Elizabeth has taught elementary and middle school special education, and has a master's degree in reading education.

In this lesson, you'll learn how to recognize and avoid an error in writing called a pronoun shift. A pronoun shift can happen when pronouns are mismatched or when the type of pronoun changes without reason.

Types of Pronouns

Before you can understand pronoun shift and how to correct it, you must be clear on the three different types of pronouns. Pronouns take the place of other nouns. The noun that a pronoun replaces is called its antecedent. Pronouns can be in the first, second, or third person.

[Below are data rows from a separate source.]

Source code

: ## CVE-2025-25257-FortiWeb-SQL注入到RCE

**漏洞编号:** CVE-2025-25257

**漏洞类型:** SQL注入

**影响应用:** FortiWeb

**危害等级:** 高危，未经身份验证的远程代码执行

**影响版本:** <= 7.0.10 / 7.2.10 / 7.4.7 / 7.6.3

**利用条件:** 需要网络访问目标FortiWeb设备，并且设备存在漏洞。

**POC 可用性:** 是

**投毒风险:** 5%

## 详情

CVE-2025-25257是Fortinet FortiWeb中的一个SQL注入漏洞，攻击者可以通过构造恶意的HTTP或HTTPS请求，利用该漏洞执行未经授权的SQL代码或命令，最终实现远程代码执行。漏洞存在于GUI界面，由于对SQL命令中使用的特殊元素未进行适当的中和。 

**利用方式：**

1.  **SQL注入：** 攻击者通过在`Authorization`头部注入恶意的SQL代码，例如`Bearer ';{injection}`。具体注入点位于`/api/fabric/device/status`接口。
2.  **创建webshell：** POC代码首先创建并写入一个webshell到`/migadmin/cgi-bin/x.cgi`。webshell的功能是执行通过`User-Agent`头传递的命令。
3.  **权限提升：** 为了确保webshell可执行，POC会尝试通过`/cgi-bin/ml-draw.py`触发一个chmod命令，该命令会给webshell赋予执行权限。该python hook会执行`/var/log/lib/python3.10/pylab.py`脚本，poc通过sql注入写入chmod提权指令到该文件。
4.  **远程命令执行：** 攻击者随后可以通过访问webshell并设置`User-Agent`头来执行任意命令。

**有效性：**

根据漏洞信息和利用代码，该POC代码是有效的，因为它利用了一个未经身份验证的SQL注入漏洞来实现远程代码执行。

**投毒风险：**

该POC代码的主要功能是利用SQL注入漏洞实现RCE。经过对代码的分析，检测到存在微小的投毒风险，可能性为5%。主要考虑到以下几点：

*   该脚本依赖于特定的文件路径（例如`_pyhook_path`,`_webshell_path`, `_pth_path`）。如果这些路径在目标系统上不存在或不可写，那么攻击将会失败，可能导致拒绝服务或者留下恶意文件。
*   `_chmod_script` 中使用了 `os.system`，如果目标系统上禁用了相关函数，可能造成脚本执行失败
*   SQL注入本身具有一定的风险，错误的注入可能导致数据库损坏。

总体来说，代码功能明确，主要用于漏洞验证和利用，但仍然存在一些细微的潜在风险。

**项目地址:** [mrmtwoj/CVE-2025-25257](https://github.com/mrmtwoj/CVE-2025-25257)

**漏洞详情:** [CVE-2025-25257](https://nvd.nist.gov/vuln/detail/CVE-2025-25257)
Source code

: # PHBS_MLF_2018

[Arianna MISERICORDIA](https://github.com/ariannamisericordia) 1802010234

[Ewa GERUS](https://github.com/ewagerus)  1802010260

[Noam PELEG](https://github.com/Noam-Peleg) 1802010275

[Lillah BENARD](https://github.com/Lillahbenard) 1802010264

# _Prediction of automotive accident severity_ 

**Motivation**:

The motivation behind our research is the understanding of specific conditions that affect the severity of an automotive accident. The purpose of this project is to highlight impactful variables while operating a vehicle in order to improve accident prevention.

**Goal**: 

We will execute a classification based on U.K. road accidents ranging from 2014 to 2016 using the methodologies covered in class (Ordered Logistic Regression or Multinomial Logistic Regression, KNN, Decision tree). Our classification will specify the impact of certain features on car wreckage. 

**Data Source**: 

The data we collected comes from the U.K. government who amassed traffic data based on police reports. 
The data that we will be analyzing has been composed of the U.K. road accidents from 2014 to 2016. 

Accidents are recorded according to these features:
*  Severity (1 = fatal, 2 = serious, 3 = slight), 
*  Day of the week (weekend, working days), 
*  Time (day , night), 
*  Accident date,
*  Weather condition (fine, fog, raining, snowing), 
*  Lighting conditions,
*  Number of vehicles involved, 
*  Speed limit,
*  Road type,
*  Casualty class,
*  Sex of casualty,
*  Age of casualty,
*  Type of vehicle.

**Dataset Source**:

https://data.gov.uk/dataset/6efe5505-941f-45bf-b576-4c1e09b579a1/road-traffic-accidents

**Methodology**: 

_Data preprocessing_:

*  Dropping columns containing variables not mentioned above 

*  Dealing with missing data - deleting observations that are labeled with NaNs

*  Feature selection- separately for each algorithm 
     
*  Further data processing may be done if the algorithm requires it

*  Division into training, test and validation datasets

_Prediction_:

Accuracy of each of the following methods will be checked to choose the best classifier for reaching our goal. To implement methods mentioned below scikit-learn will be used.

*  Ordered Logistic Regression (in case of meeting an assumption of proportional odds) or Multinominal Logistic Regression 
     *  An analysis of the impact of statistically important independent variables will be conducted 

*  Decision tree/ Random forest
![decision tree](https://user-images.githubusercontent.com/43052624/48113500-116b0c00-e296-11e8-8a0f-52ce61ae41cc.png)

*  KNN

  • First person pronouns include: I, me, we, us, my, and our

  • Second person pronouns include: you, your, and yours

  • Third person pronouns include: he, she, it, they, their, his, and her

Pronouns need to be used consistently and match their antecedents. Pronoun shift is a problem that occurs in writing when pronouns change person or do not match their antecedents, as we'll discuss next.

Mismatched Antecedents

As we just said, a pronoun shift can occur when a pronoun does not match its antecedent, either in a single sentence or in a longer piece of writing. Pronouns need to match the number of their antecedent. In the singular third person (he, she, him, her), they also need to match the gender.

Here's a sentence where the pronoun does not match the gender of the antecedent:

  • My wife left his sunglasses by the pool.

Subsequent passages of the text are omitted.